* [Aim of the exercise]: Copy out, from the entries below, each line holding the string "data".

* [Listed entries]:

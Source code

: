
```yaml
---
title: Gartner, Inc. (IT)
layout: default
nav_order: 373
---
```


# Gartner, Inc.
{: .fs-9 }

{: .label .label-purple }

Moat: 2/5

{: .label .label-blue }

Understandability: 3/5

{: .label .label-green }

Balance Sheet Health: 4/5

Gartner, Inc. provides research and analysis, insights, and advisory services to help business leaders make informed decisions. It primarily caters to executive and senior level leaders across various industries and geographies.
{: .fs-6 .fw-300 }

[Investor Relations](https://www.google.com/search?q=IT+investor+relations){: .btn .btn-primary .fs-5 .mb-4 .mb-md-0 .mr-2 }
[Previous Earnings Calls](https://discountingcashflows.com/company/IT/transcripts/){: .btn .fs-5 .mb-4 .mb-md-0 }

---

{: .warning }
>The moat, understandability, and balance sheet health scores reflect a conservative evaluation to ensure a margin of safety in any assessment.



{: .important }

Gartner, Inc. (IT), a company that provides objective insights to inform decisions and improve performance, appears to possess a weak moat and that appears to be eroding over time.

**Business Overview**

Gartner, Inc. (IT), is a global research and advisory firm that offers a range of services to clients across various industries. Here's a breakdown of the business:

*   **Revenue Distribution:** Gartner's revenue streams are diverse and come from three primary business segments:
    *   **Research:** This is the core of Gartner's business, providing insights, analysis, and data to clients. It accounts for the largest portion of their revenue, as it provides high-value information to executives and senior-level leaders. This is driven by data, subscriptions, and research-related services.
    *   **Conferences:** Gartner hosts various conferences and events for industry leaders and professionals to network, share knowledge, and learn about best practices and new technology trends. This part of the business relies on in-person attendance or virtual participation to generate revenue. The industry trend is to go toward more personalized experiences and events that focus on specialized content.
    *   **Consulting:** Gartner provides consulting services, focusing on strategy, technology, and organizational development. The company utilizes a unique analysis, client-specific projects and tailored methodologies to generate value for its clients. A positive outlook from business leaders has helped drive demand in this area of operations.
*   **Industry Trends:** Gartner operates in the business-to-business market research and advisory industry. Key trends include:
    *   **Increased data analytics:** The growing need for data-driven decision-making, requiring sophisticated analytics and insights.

--

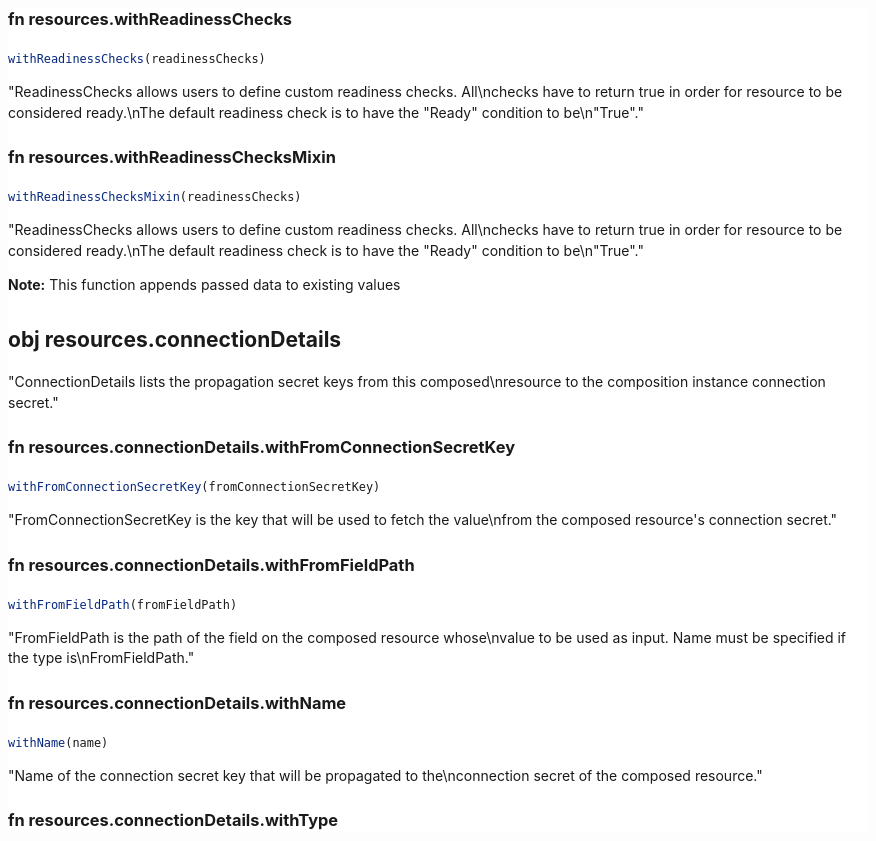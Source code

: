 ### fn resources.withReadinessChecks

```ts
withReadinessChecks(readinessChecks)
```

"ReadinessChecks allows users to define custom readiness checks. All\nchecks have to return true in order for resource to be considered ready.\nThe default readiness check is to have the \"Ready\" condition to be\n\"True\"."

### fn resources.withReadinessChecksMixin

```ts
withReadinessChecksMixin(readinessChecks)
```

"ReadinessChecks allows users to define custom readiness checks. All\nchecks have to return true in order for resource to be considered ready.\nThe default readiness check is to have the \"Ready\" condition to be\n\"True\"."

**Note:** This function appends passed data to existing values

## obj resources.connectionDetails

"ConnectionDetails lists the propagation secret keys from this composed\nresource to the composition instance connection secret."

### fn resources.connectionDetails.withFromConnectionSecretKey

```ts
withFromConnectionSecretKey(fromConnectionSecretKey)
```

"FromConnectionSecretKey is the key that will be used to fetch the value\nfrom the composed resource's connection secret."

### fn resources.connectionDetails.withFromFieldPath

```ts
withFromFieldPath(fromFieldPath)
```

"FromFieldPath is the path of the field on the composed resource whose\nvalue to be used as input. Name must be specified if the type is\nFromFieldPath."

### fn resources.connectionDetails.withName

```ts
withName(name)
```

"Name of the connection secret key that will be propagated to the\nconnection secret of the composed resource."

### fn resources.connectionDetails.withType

* [Exercise solution]:
    *   **Research:** This is the core of Gartner's business, providing insights, analysis, and data to clients. It accounts for the largest portion of their revenue, as it provides high-value information to executives and senior-level leaders. This is driven by data, subscriptions, and research-related services.
    *   **Increased data analytics:** The growing need for data-driven decision-making, requiring sophisticated analytics and insights.
**Note:** This function appends passed data to existing values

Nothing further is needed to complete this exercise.